▶ _WHAT IS EXPECTED_
Search the material below for the word "portów" and copy every line in which it occurs.

▶ _MATERIAL FOR THIS TASK_

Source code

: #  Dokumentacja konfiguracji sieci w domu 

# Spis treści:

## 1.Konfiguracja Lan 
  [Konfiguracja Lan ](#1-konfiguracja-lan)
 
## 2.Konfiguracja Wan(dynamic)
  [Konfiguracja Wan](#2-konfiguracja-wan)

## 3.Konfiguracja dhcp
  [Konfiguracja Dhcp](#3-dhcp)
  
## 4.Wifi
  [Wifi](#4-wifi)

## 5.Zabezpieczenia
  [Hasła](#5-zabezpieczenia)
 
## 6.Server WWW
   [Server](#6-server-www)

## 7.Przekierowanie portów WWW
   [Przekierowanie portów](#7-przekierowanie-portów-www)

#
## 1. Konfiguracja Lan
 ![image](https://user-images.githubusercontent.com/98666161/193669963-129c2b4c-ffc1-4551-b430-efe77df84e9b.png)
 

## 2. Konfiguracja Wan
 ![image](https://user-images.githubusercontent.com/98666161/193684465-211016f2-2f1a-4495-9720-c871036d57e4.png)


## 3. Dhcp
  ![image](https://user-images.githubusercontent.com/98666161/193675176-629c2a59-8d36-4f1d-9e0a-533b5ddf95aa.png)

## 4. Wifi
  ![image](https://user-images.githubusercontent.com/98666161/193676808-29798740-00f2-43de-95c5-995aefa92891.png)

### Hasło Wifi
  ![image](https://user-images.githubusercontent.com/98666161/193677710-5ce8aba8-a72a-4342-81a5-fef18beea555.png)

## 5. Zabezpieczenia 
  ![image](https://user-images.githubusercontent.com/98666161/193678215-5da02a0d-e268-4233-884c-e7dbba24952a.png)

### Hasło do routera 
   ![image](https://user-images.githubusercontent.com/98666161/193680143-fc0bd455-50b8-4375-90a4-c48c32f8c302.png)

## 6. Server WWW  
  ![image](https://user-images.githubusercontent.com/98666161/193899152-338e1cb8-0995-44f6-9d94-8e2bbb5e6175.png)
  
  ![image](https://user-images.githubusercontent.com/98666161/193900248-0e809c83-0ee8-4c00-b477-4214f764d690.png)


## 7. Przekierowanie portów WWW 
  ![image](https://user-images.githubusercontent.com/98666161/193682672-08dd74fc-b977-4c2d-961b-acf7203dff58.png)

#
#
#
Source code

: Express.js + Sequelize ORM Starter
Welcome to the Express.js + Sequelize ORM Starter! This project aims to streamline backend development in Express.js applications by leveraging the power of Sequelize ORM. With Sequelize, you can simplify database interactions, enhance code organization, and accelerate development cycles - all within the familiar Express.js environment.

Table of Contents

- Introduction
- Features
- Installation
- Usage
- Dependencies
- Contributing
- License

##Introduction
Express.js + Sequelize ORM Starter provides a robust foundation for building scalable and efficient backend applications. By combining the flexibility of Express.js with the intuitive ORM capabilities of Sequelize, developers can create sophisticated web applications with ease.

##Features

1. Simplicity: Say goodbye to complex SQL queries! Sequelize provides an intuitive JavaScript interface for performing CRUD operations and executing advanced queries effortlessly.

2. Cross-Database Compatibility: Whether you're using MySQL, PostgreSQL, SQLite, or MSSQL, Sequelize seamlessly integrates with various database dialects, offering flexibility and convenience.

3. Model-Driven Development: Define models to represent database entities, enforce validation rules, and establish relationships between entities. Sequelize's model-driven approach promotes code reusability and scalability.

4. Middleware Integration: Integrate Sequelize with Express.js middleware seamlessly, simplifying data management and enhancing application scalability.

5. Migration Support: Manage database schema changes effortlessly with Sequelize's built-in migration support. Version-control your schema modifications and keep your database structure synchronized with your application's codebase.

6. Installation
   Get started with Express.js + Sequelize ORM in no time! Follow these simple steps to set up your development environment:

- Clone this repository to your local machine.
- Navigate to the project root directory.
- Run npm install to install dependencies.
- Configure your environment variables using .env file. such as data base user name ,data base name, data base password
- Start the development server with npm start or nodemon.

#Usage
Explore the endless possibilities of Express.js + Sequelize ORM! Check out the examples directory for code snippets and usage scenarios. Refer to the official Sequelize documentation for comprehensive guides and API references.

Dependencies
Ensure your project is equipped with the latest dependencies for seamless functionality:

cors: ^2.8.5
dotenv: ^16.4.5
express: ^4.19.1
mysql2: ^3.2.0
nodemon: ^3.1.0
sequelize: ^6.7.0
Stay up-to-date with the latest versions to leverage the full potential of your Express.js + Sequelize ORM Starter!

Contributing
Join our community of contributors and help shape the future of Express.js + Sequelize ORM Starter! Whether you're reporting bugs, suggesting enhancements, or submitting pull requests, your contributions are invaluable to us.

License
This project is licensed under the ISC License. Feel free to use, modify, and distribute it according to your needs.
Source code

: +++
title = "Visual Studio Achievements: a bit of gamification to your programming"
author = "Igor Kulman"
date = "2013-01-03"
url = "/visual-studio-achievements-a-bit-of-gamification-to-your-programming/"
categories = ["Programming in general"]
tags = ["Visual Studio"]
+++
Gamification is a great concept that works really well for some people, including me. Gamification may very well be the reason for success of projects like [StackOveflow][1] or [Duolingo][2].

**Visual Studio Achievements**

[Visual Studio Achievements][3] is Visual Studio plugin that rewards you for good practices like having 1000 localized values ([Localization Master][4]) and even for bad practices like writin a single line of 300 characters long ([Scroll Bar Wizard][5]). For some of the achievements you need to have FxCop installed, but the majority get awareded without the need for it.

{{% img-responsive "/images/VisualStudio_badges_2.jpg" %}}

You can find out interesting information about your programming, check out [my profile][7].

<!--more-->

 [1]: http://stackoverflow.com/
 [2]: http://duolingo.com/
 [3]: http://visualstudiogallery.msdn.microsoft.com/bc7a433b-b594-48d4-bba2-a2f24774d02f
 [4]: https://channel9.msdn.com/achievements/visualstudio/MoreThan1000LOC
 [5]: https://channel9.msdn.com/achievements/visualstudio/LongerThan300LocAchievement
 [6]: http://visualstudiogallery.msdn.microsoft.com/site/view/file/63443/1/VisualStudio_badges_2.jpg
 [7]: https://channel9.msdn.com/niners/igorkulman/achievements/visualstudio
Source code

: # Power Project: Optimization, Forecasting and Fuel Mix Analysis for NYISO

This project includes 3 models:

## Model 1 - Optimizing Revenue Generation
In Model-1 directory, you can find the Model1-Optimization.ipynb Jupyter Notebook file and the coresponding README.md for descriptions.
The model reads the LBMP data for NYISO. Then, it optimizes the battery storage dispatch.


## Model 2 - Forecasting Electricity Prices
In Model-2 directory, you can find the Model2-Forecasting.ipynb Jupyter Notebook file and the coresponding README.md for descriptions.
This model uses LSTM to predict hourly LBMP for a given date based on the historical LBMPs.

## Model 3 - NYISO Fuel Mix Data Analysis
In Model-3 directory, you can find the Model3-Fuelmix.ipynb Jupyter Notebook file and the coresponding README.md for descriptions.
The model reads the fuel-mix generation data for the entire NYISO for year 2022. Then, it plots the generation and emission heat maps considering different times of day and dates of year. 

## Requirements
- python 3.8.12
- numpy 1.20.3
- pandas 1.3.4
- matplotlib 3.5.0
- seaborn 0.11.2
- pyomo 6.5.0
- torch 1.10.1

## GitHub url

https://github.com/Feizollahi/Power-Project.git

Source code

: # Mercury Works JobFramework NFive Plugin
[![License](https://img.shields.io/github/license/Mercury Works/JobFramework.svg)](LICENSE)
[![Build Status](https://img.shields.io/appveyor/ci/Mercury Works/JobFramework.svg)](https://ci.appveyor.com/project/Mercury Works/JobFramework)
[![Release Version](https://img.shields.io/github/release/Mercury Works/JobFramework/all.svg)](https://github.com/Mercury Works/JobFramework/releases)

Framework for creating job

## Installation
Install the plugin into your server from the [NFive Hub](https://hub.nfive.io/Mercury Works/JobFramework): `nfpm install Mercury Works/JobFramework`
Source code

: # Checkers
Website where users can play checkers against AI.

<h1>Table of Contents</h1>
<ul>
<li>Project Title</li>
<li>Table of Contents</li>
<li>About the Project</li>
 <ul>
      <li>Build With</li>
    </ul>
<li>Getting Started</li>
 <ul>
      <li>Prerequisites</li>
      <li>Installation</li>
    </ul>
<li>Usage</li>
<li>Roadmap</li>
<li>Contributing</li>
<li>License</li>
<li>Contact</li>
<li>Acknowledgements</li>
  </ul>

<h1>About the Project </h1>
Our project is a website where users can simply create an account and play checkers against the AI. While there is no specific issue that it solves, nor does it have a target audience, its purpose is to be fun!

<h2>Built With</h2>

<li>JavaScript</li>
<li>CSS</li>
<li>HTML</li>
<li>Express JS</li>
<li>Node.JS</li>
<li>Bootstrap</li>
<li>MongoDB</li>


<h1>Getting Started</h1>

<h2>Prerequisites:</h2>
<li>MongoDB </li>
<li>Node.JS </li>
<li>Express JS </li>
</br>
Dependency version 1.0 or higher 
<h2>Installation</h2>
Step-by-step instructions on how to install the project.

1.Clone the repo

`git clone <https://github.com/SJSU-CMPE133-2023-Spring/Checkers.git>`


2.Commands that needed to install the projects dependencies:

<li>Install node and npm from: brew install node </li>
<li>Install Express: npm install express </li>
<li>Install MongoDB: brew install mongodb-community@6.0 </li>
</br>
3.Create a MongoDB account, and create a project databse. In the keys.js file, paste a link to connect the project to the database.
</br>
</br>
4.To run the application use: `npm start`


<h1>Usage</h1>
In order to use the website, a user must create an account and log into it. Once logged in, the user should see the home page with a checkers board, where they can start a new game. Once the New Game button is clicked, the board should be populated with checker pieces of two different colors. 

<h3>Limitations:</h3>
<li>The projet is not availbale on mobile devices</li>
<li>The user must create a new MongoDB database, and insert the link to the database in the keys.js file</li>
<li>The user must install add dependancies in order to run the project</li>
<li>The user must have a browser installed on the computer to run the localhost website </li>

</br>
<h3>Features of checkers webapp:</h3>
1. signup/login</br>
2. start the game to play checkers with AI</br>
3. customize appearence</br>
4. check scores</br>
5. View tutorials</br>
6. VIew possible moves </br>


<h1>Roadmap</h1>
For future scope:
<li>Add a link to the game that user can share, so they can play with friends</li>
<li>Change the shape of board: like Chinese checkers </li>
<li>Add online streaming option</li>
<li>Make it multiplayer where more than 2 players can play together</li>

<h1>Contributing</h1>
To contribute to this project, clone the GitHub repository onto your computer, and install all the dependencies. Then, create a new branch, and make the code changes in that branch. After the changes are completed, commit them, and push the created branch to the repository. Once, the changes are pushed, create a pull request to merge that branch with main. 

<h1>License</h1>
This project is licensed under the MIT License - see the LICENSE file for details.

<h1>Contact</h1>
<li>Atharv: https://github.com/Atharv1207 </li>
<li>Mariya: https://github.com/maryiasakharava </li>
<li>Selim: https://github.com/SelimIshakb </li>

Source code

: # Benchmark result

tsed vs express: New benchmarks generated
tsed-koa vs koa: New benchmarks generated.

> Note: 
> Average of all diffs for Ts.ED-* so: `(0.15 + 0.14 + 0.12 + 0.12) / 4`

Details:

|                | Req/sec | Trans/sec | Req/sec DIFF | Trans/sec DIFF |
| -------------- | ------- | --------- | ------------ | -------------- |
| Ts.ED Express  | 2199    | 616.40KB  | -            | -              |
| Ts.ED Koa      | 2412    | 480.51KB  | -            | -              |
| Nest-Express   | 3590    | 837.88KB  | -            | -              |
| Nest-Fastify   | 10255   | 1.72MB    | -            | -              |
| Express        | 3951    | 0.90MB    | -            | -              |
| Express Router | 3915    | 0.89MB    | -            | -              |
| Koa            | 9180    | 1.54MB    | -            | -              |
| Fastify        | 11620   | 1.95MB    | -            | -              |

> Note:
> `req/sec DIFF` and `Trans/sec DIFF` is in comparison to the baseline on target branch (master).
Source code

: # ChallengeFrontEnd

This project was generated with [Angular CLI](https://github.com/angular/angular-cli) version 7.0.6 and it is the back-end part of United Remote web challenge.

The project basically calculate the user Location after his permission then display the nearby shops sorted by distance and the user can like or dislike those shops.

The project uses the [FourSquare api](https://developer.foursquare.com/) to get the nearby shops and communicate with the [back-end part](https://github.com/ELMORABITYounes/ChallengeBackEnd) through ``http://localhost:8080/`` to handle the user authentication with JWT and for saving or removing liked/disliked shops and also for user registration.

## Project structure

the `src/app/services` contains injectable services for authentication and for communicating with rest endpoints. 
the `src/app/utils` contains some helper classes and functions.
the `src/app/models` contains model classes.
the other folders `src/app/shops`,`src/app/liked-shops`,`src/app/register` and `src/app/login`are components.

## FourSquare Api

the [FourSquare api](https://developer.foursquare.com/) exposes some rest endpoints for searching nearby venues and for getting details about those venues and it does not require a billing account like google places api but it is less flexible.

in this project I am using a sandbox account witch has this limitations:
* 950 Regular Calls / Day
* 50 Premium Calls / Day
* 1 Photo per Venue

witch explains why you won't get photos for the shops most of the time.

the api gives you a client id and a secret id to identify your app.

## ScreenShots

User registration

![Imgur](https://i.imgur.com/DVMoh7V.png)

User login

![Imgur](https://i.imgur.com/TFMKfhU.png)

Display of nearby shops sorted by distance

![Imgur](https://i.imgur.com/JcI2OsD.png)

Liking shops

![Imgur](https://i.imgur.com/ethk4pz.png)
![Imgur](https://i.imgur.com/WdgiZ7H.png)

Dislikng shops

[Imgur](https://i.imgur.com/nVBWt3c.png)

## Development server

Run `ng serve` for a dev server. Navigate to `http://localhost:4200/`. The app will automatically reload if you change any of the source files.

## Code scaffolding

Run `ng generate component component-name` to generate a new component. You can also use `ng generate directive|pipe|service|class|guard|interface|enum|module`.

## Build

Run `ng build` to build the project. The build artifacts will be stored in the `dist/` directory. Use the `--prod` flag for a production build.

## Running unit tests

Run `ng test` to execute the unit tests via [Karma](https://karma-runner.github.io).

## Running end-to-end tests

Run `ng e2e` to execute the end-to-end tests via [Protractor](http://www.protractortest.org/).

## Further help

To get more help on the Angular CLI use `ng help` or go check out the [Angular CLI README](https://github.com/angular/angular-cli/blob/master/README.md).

▶ _RESULT FOR THIS TASK_
## 7.Przekierowanie portów WWW
   [Przekierowanie portów](#7-przekierowanie-portów-www)
## 7. Przekierowanie portów WWW 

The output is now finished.